Antiker „Marmor“-Luxus in den öffentlichen Repräsentationsbauten der Colonia Ulpia Traiana, Xanten

Laufendes Projekt

Finanzierung der Mitarbeiterin durch ein Stipendium der Deutschen Wirtschaft SDW

Beteiligte:
Gedzeviciute, Vilma, Institut für Archäologie, Universität Würzburg
Schüßler, Ulrich, Institut für Geographie und Geologie, Universität Würzburg Schüßler
Liesen, Bernd, Archäologischer Park Xanten

Schon in der frühen römischen Kaiserzeit lässt sich an den Bauten niedergermanischer Städte die aus den Zentren des römischen Reiches kommende Vorliebe für farbige Marmorinkrustationen nachweisen. Auch in der um 100 n.Chr. von dem römischen Kaiser Trajan gegründeten Colonia Ulpia Traiana (CUT, bei Xanten) haben sich zahlreiche Reste von Wand- und Bodenverkleidungen aus weißen und bunten Natursteinen erhalten, die ursprünglich zur luxuriösen Innenausstattung der öffentlichen Repräsentationsbauten gehörten (Kapitol, Hafentempel, Thermen und Forum).
Da in unmittelbarer Nähe von Xanten keine Vorkommen der verwendeten Gesteine anstehen, kann das gesamte Natursteinmaterial als Handelsgut gelten.
Wo kommen aber die in Xanten vorkommenden Weiß- und Buntmarmorsorten her?
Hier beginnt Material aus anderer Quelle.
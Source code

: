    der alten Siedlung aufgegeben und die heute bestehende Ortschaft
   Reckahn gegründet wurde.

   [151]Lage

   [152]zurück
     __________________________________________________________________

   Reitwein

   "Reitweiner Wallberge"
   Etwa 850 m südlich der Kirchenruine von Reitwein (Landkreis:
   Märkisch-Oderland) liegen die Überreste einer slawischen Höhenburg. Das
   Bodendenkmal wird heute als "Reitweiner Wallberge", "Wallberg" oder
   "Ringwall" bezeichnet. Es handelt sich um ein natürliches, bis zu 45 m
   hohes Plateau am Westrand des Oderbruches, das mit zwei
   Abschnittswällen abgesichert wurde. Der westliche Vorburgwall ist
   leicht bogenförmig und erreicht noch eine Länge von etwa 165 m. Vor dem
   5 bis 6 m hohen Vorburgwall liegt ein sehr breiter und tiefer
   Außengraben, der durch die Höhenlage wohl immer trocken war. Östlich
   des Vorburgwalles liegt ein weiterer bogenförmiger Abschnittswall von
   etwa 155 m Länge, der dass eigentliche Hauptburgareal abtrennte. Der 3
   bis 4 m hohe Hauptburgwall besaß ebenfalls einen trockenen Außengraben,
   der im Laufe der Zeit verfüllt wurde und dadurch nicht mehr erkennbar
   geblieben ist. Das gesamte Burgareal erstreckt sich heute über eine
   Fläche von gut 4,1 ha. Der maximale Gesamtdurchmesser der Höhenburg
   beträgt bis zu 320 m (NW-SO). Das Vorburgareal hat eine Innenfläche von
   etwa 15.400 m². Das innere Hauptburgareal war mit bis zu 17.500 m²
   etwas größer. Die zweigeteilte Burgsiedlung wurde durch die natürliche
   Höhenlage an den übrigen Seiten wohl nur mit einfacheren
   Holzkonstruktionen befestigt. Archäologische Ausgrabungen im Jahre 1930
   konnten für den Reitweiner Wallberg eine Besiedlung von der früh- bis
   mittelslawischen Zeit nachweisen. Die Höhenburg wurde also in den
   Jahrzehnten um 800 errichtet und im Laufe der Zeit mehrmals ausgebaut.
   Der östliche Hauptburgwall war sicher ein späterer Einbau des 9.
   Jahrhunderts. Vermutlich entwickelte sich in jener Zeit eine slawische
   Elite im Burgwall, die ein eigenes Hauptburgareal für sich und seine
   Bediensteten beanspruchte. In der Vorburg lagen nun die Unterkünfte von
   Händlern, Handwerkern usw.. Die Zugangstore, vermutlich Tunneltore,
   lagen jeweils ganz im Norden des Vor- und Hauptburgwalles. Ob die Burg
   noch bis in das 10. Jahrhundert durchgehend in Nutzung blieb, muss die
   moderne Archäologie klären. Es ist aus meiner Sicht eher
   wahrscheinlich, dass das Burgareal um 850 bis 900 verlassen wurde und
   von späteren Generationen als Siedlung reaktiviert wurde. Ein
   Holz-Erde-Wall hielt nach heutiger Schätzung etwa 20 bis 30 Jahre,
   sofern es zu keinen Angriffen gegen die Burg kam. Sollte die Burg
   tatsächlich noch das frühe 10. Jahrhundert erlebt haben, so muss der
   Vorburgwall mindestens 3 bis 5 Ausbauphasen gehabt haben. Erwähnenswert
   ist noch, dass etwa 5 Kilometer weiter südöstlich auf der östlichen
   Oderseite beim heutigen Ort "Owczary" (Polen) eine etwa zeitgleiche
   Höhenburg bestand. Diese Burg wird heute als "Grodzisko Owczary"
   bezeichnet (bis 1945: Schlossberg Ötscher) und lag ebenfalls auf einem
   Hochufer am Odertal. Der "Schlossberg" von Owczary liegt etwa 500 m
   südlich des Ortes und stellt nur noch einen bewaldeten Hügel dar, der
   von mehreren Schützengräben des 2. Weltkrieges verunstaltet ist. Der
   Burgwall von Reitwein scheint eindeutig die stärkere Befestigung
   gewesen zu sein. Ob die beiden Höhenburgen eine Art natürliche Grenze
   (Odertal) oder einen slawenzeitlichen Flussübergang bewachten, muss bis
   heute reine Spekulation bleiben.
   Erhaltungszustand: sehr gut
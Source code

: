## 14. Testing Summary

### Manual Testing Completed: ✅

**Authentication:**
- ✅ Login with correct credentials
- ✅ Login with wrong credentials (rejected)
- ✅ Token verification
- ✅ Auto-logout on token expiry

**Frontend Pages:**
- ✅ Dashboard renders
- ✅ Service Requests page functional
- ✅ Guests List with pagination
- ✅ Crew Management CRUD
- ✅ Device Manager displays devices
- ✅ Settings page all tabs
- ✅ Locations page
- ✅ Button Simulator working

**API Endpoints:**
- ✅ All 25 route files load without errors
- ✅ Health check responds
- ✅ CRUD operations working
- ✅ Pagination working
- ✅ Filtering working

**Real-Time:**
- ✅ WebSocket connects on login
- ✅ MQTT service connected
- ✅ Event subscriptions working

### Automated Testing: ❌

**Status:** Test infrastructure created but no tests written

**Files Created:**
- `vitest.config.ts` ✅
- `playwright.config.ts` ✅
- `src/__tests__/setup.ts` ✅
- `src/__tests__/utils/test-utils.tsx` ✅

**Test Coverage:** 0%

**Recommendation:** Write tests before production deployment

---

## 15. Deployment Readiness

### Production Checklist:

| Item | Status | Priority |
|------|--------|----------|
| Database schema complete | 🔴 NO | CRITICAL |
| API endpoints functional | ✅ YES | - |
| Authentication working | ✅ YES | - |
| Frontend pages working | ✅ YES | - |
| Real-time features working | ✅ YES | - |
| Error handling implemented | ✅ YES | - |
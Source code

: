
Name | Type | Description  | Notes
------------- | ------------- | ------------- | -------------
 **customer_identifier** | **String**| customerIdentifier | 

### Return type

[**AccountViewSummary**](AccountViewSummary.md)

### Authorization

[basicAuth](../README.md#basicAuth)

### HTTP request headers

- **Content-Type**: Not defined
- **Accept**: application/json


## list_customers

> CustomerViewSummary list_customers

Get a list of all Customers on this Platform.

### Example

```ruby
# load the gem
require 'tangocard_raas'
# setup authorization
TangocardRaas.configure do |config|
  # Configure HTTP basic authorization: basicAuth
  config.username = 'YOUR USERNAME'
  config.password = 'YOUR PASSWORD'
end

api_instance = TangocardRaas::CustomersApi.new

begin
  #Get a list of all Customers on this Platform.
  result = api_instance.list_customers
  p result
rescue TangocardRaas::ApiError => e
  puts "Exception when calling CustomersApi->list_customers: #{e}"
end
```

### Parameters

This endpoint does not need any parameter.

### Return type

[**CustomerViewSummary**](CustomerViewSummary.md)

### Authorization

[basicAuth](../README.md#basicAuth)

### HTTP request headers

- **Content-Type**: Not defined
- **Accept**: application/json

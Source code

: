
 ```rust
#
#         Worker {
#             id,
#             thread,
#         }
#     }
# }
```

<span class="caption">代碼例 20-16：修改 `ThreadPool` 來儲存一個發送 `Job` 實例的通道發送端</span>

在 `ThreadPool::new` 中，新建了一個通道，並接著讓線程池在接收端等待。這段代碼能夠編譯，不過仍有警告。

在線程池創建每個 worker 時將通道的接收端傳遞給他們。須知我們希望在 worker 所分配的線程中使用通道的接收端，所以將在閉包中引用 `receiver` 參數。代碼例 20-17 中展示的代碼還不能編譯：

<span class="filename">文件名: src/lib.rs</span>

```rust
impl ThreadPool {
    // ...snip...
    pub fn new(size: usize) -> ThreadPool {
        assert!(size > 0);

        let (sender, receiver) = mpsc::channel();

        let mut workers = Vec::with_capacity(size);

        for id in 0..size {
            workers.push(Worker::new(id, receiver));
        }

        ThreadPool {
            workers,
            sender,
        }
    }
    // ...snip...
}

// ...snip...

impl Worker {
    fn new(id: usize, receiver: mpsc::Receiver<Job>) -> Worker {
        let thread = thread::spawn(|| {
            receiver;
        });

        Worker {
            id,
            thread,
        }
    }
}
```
Werden durch die Römer neue regionale Steinbrüche zur Versorgung der neuen Städte erschlossen? Begnügt man sich mit den einheimischen Gesteinssorten, oder werden Natursteine aus den römischen Steinbrüchen im Mittelmeerraum importiert, ungeachtet der hohen Transportkosten? Wurde in allen öffentlichen Bauten gleichgroßer Aufwand bezüglich der verwendeten Inkrustationsmaterialien betrieben? Oder hat man sich in manchen Bauten auch auf ein kleineres, eventuell nur regionales Sortiment beschränkt?
Zum Beantworten dieser Fragen wurde zuerst eine genaue Bestandsaufnahme und statistische Auswertung von rund 2000 Verkleidungsfragmenten durchgeführt. Zur genauen Definition der petrographischen und geochemischen Eigenschaften der Gesteine, bzw. zur Identifizierung ihrer Herkunft werden zusätzliche naturwissenschaftliche Untersuchungen wie Dünnschliffmikroskopie, Röntgen-Pulverdiffraktometrie, Elektronenstrahl-Mikrosondenanalytik, Röntgenfluoreszenzanalytik, Isotopenanalytik von Kohlenstoff und Sauerstoff zu Hilfe genommen.
Die ersten Ergebnisse zeigen, dass im Gegensatz zur bisherigen Annahme nur ein geringer Teil der in der CUT verwendeten Weiß- und Buntmarmore aus den regionalen Vorkommen stammt: Sandsteine aus dem Ruhrgebiet, Trachyt vom Drachenfels, rote, schwarze und hellbraune Kalksteine. Ein erstaunlich großes Sortiment an Natursteinen ist dagegen unterschiedlichen mediterranen Steinbrüchen zuzuordnen: Cipollino Verde, Verde Antico, Lapis Lacedaemonius, Greco Scritto, Rosso Antico, diverse weiße und graue Marmore, Africano, Pavonazetto, Breccia Corallina, Breccia di Settebasi, Fior di Pesco. Es lässt sich außerdem beobachten, dass die Auswahl des Inkrustationsmaterials für diverse Bauten sehr unterschiedlich ausfällt: So sind für die Wand- und Bodendekorationen der Thermen vorwiegend regionale Kalksteine, Trachyt und ausländische weiße Marmore verwendet worden, während für Kapitol, Hafentempel und Forum ein deutlich größeres Sortiment an exotischen Natursteinen und nur ein geringer Anteil an einheimischen Steinsorten nachzuweisen ist.

Erste Ergebnisse in:

  • Gedzeviciute, V., Schüssler, U., Liesen, B. (2010): Antiker "Marmor"-Luxus in den öffentlichen Repräsentationsbauten der Colonia Ulpia Traiana, Xanten. - Archäometrie und Denkmalpflege - Kurzberichte 2010, in: Hahn, O., Hauptmann, A., ModarressiI-Tehrani, D., Prange, M. (eds.): Metalla, Sonderheft 3: 218-220.